Show every line below where "hshop" appears.

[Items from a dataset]
◇ ◇ ◇ ◇

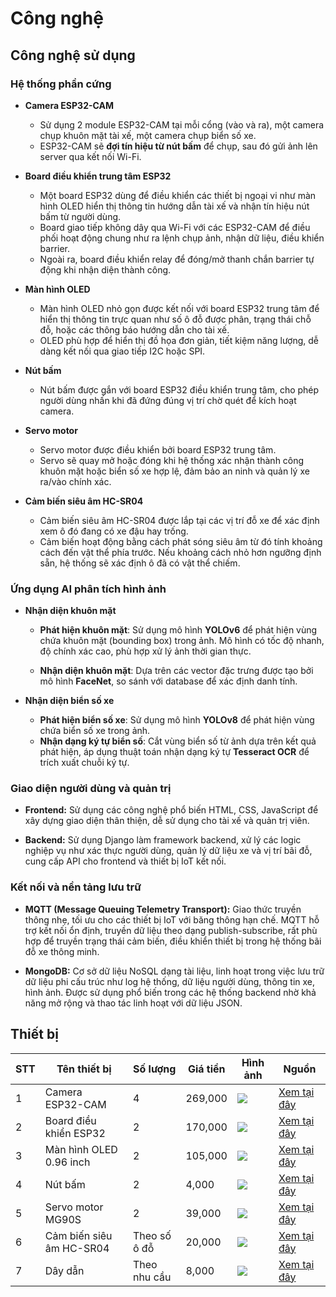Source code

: # Công nghệ

## Công nghệ sử dụng

### Hệ thống phần cứng

- **Camera ESP32-CAM**

  - Sử dụng 2 module ESP32-CAM tại mỗi cổng (vào và ra), một camera chụp khuôn mặt tài xế, một camera chụp biển số xe.
  - ESP32-CAM sẽ **đợi tín hiệu từ nút bấm** để chụp, sau đó gửi ảnh lên server qua kết nối Wi-Fi.

- **Board điều khiển trung tâm ESP32**

  - Một board ESP32 dùng để điều khiển các thiết bị ngoại vi như màn hình OLED hiển thị thông tin hướng dẫn tài xế và nhận tín hiệu nút bấm từ người dùng.
  - Board giao tiếp không dây qua Wi-Fi với các ESP32-CAM để điều phối hoạt động chung như ra lệnh chụp ảnh, nhận dữ liệu, điều khiển barrier.
  - Ngoài ra, board điều khiển relay để đóng/mở thanh chắn barrier tự động khi nhận diện thành công.

- **Màn hình OLED**

  - Màn hình OLED nhỏ gọn được kết nối với board ESP32 trung tâm để hiển thị thông tin trực quan như số ô đỗ được phân, trạng thái chỗ đỗ, hoặc các thông báo hướng dẫn cho tài xế.
  - OLED phù hợp để hiển thị đồ họa đơn giản, tiết kiệm năng lượng, dễ dàng kết nối qua giao tiếp I2C hoặc SPI.

- **Nút bấm**

  - Nút bấm được gắn với board ESP32 điều khiển trung tâm, cho phép người dùng nhấn khi đã đứng đúng vị trí chờ quét để kích hoạt camera.

- **Servo motor**

  - Servo motor được điều khiển bởi board ESP32 trung tâm.
  - Servo sẽ quay mở hoặc đóng khi hệ thống xác nhận thành công khuôn mặt hoặc biển số xe hợp lệ, đảm bảo an ninh và quản lý xe ra/vào chính xác.

- **Cảm biến siêu âm HC-SR04**

  - Cảm biến siêu âm HC-SR04 được lắp tại các vị trí đỗ xe để xác định xem ô đó đang có xe đậu hay trống. 
  - Cảm biến hoạt động bằng cách phát sóng siêu âm từ đó tính khoảng cách đến vật thể phía trước. Nếu khoảng cách nhỏ hơn ngưỡng định sẵn, hệ thống sẽ xác định ô đã có vật thể chiếm.

### Ứng dụng AI phân tích hình ảnh

- **Nhận diện khuôn mặt**
    - **Phát hiện khuôn mặt**: Sử dụng mô hình **YOLOv6** để phát hiện vùng chứa khuôn mặt (bounding box) trong ảnh. Mô hình có tốc độ nhanh, độ chính xác cao, phù hợp xử lý ảnh thời gian thực.

    - **Nhận diện khuôn mặt**: Dựa trên các vector đặc trưng được tạo bởi mô hình **FaceNet**, so sánh với database để xác định danh tính.


- **Nhận diện biển số xe**
    - **Phát hiện biển số xe**: Sử dụng mô hình **YOLOv8** để phát hiện vùng chứa biển số xe trong ảnh.
    - **Nhận dạng ký tự biển số**: Cắt vùng biển số từ ảnh dựa trên kết quả phát hiện, áp dụng thuật toán nhận dạng ký tự **Tesseract OCR** để trích xuất chuỗi ký tự.

### Giao diện người dùng và quản trị

- **Frontend:**
Sử dụng các công nghệ phổ biến HTML, CSS, JavaScript để xây dựng giao diện thân thiện, dễ sử dụng cho tài xế và quản trị viên.

- **Backend:**
Sử dụng Django làm framework backend, xử lý các logic nghiệp vụ như xác thực người dùng, quản lý dữ liệu xe và vị trí bãi đỗ, cung cấp API cho frontend và thiết bị IoT kết nối.

### Kết nối và nền tảng lưu trữ

- **MQTT (Message Queuing Telemetry Transport):**
Giao thức truyền thông nhẹ, tối ưu cho các thiết bị IoT với băng thông hạn chế. MQTT hỗ trợ kết nối ổn định, truyền dữ liệu theo dạng publish-subscribe, rất phù hợp để truyền trạng thái cảm biến, điều khiển thiết bị trong hệ thống bãi đỗ xe thông minh.

- **MongoDB:**
Cơ sở dữ liệu NoSQL dạng tài liệu, linh hoạt trong việc lưu trữ dữ liệu phi cấu trúc như log hệ thống, dữ liệu người dùng, thông tin xe, hình ảnh. Được sử dụng phổ biến trong các hệ thống backend nhờ khả năng mở rộng và thao tác linh hoạt với dữ liệu JSON.

## Thiết bị

| STT | Tên thiết bị              | Số lượng | Giá tiền | Hình ảnh                                  | Nguồn                                                                 |
|-------|--------------------------------------|-------------------|-----------------------|----------------------------------------|-------------------------------------------|
| 1   | Camera ESP32-CAM          | 4        | 269,000        | ![](images/ESP32-CAM.jpg)                 | [Xem tại đây](https://chotroihn.vn/module-wifi-esp32-cam-ov2640-bluetooth) |
| 2   | Board điều khiển ESP32    | 2        | 170,000        | ![](images/ESP32.jpg)                      | [Xem tại đây](https://hshop.vn/mach-mtiny-esp32-wrover-ie-arduino-compatible) |
| 3   | Màn hình OLED 0.96 inch    | 2        | 105,000        | ![](images/OLED.jpg)                       | [Xem tại đây](https://chotroihn.vn/man-hinh-oled-v2-0-96-inch-stm32)  |
| 4   | Nút bấm                   | 2        | 4,000          | ![](images/BUTTON.jpg)                     | [Xem tại đây](https://hshop.vn/mach-1-nut-nhan-tact-switch-6x6mm)    |
| 5   | Servo motor MG90S          | 2        | 39,000         | ![](images/SERVO.jpg)                      | [Xem tại đây](https://chotroihn.vn/dong-co-servo-mg90s)              |
| 6   | Cảm biến siêu âm HC-SR04  | Theo số ô đỗ | 20,000        | ![](images/HCSR04.jpg)                     | [Xem tại đây](https://hshop.vn/cam-bien-sieu-am-srf04)               |
| 7   | Dây dẫn                   | Theo nhu cầu | 8,000          | ![](images/WIRE.jpg)                       | [Xem tại đây](https://chotroihn.vn/day-noi-7-mau-30cm-day-cam-testboard) |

◇ ◇ ◇ ◇

● Output below
| 2   | Board điều khiển ESP32    | 2        | 170,000        | ![](images/ESP32.jpg)                      | [Xem tại đây](https://hshop.vn/mach-mtiny-esp32-wrover-ie-arduino-compatible) |
| 4   | Nút bấm                   | 2        | 4,000          | ![](images/BUTTON.jpg)                     | [Xem tại đây](https://hshop.vn/mach-1-nut-nhan-tact-switch-6x6mm)    |
| 6   | Cảm biến siêu âm HC-SR04  | Theo số ô đỗ | 20,000        | ![](images/HCSR04.jpg)                     | [Xem tại đây](https://hshop.vn/cam-bien-sieu-am-srf04)               |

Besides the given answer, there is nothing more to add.